Let $$R$$ be a relation on $$Z \times Z$$ defined by $$(a, b)R(c, d)$$ if and only if $$ad - bc$$ is divisible by $$5$$. Then $$R$$ is

The relation $$R$$ on $$\mathbb{Z} \times \mathbb{Z}$$ is defined by $$(a, b)R(c, d)$$ if and only if $$ad - bc$$ is divisible by 5.

Check Reflexivity.

$$(a, b)R(a, b) \iff ab - ba = 0$$ is divisible by 5. $$\checkmark$$

$$R$$ is reflexive.

Check Symmetry.

If $$(a, b)R(c, d)$$, then $$5 \mid (ad - bc)$$.

We need to check: is $$5 \mid (cb - da)$$?

$$cb - da = -(ad - bc)$$. Since $$5 \mid (ad - bc)$$, we have $$5 \mid (-(ad-bc)) = cb - da$$. $$\checkmark$$

$$R$$ is symmetric.

Check Transitivity.

We need: if $$(a,b)R(c,d)$$ and $$(c,d)R(e,f)$$, then $$(a,b)R(e,f)$$.

Given: $$5 \mid (ad - bc)$$ and $$5 \mid (cf - de)$$.

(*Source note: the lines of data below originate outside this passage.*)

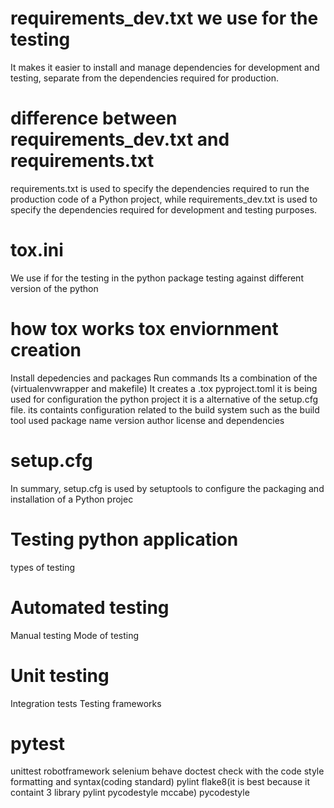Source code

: # requirements_dev.txt we use for the testing
It makes it easier to install and manage dependencies for development and testing, separate from the dependencies required for production.

# difference between requirements_dev.txt and requirements.txt
requirements.txt is used to specify the dependencies required to run the production code of a Python project, while requirements_dev.txt is used to specify the dependencies required for development and testing purposes.

# tox.ini
We use if for the testing in the python package testing against different version of the python

# how tox works tox enviornment creation
Install depedencies and packages
Run commands
Its a combination of the (virtualenvwrapper and makefile)
It creates a .tox
pyproject.toml
it is being used for configuration the python project it is a alternative of the setup.cfg file. its containts configuration related to the build system such as the build tool used package name version author license and dependencies

# setup.cfg
In summary, setup.cfg is used by setuptools to configure the packaging and installation of a Python projec

# Testing python application
types of testing

# Automated testing
Manual testing
Mode of testing

# Unit testing
Integration tests
Testing frameworks

# pytest
unittest
robotframework
selenium
behave
doctest
check with the code style formatting and syntax(coding standard)
pylint
flake8(it is best because it containt 3 library pylint pycodestyle mccabe)
pycodestyle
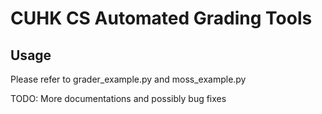 # CUHK CS Automated Grading Tools

## Usage

Please refer to grader_example.py and moss_example.py

TODO: More documentations and possibly bug fixes
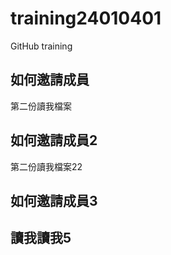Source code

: # training24010401
GitHub training

## 如何邀請成員

第二份讀我檔案

## 如何邀請成員2

第二份讀我檔案22

## 如何邀請成員3
## 讀我讀我5

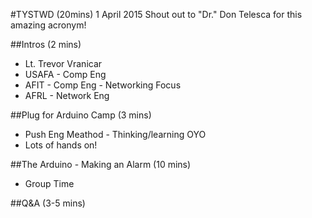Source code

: #TYSTWD (20mins) 1 April 2015
Shout out to "Dr." Don Telesca for this amazing acronym!

##Intros (2 mins)
- Lt. Trevor Vranicar
- USAFA - Comp Eng
- AFIT - Comp Eng - Networking Focus
- AFRL - Network Eng 

##Plug for Arduino Camp (3 mins)
- Push Eng Meathod - Thinking/learning OYO
- Lots of hands on!

##The Arduino - Making an Alarm (10 mins)
- Group Time

##Q&A (3-5 mins)

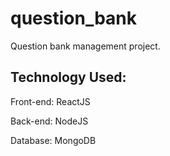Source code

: # question_bank

Question bank management project. 

## Technology Used:

Front-end: ReactJS

Back-end: NodeJS

Database: MongoDB
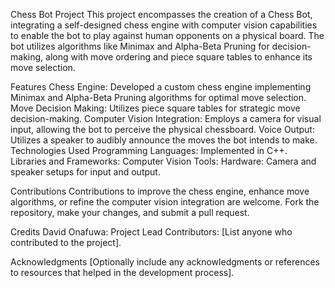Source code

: Chess Bot Project
This project encompasses the creation of a Chess Bot, integrating a self-designed chess engine with computer vision capabilities to enable the bot to play against human opponents on a physical board. The bot utilizes algorithms like Minimax and Alpha-Beta Pruning for decision-making, along with move ordering and piece square tables to enhance its move selection.

Features
Chess Engine: Developed a custom chess engine implementing Minimax and Alpha-Beta Pruning algorithms for optimal move selection.
Move Decision Making: Utilizes piece square tables for strategic move decision-making.
Computer Vision Integration: Employs a camera for visual input, allowing the bot to perceive the physical chessboard.
Voice Output: Utilizes a speaker to audibly announce the moves the bot intends to make.
Technologies Used
Programming Languages: Implemented in C++.
Libraries and Frameworks: 
Computer Vision Tools: 
Hardware: Camera and speaker setups for input and output.

Contributions
Contributions to improve the chess engine, enhance move algorithms, or refine the computer vision integration are welcome. Fork the repository, make your changes, and submit a pull request.

Credits
David Onafuwa: Project Lead
Contributors: [List anyone who contributed to the project].

Acknowledgments
[Optionally include any acknowledgments or references to resources that helped in the development process].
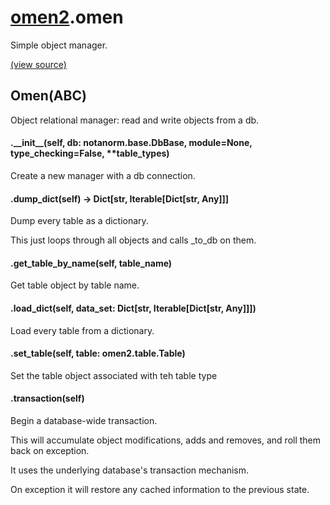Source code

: # [omen2](omen2.md).omen
Simple object manager.


[(view source)](https://github.com/atakamallc/omen2/blob/master/omen2/omen.py)
## Omen(ABC)
Object relational manager: read and write objects from a db.


#### .\_\_init\_\_(self, db: notanorm.base.DbBase, module=None, type\_checking=False, **table\_types)
Create a new manager with a db connection.

#### .dump\_dict(self) -> Dict[str, Iterable[Dict[str, Any]]]
Dump every table as a dictionary.

This just loops through all objects and calls _to_db on them.


#### .get\_table\_by\_name(self, table\_name)
Get table object by table name.

#### .load\_dict(self, data\_set: Dict[str, Iterable[Dict[str, Any]]])
Load every table from a dictionary.

#### .set\_table(self, table: omen2.table.Table)
Set the table object associated with teh table type

#### .transaction(self)
Begin a database-wide transaction.

This will accumulate object modifications, adds and removes, and roll them back on exception.

It uses the underlying database's transaction mechanism.

On exception it will restore any cached information to the previous state.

Need to show: $$5 \mid (af - be)$$.

Counterexample:

Take $$(a, b) = (1, 1)$$, $$(c, d) = (5, 5)$$, $$(e, f) = (1, 2)$$.

Check $$(1,1)R(5,5)$$: $$ad - bc = 1 \cdot 5 - 1 \cdot 5 = 0$$. Divisible by 5. $$\checkmark$$

Check $$(5,5)R(1,2)$$: $$cf - de = 5 \cdot 2 - 5 \cdot 1 = 5$$. Divisible by 5. $$\checkmark$$

Check $$(1,1)R(1,2)$$: $$af - be = 1 \cdot 2 - 1 \cdot 1 = 1$$. NOT divisible by 5. $$\times$$

So transitivity fails.

$$R$$ is reflexive and symmetric but not transitive.

The correct answer is Option (1): $$\boxed{\text{Reflexive and symmetric but not transitive}}$$.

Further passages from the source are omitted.